Source texts of formatted documents:
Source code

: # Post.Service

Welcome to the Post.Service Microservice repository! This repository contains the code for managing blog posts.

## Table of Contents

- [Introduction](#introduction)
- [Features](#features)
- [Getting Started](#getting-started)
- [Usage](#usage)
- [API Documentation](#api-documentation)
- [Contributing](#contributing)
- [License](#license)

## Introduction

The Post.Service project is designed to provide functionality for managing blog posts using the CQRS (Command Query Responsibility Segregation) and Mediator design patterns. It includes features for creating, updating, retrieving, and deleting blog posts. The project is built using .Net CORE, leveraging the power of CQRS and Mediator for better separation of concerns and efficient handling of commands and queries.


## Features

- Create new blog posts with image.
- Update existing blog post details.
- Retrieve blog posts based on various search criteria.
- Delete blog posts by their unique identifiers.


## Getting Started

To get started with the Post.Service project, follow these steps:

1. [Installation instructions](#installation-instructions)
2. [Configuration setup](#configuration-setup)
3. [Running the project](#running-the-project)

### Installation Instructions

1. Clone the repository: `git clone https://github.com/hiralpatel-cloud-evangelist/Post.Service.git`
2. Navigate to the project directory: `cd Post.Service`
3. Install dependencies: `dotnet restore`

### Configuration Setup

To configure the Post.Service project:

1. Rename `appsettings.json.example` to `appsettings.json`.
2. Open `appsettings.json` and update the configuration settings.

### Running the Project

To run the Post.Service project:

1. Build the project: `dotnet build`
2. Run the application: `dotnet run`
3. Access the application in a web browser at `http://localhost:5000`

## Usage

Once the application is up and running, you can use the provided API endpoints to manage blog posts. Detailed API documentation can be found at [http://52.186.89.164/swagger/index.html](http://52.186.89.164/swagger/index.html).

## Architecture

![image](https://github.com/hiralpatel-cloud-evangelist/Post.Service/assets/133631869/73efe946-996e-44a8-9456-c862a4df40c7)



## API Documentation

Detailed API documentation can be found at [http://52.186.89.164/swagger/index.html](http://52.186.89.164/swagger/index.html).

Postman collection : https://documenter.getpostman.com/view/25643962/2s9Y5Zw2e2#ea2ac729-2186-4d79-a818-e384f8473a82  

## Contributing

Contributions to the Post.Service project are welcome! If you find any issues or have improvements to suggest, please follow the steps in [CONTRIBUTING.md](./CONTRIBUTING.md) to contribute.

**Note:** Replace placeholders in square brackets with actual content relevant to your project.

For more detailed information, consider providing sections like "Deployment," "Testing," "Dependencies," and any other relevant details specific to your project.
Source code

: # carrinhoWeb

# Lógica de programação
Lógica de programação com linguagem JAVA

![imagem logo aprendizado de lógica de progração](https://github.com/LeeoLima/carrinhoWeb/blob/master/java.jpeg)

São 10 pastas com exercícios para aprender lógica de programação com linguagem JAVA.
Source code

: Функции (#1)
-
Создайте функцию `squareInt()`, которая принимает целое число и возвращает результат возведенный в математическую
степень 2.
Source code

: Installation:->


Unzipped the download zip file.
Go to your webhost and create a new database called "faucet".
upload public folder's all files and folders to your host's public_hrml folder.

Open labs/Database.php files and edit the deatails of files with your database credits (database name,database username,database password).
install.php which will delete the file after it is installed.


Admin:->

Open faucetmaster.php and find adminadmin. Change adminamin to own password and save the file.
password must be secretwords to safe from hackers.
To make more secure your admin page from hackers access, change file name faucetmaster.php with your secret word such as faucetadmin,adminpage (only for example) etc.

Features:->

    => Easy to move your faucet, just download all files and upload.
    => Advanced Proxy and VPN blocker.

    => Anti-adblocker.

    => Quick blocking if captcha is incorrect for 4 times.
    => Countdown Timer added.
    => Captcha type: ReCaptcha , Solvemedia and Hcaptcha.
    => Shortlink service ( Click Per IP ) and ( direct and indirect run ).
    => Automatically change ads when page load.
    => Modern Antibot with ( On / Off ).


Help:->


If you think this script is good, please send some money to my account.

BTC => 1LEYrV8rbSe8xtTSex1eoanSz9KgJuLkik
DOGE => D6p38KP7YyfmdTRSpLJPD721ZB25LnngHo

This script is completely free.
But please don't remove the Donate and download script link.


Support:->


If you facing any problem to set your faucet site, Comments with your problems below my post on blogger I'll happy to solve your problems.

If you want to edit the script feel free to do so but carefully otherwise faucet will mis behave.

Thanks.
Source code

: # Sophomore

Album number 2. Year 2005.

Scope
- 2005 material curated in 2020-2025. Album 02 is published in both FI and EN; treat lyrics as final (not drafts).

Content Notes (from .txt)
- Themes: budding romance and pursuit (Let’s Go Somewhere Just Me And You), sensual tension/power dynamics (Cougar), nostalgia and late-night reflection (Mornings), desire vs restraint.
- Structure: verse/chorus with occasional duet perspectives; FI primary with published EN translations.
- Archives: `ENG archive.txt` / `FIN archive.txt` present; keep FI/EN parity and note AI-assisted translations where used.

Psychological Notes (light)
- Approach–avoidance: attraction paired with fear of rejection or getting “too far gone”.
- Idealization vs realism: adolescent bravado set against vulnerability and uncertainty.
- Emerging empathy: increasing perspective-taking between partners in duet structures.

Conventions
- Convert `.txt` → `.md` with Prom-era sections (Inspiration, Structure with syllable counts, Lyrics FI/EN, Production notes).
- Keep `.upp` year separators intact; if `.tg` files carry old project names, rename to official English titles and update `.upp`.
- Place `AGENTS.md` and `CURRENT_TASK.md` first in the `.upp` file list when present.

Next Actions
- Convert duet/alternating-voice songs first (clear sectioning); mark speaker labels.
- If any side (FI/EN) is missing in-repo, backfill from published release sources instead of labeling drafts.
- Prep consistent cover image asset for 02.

Task goal: Quote exactly the first line of the data and every line after it through the one holding "## Introduction".

Answer section:
Source code

: # Post.Service

Welcome to the Post.Service Microservice repository! This repository contains the code for managing blog posts.

## Table of Contents

- [Introduction](#introduction)
- [Features](#features)
- [Getting Started](#getting-started)
- [Usage](#usage)
- [API Documentation](#api-documentation)
- [Contributing](#contributing)
- [License](#license)

## Introduction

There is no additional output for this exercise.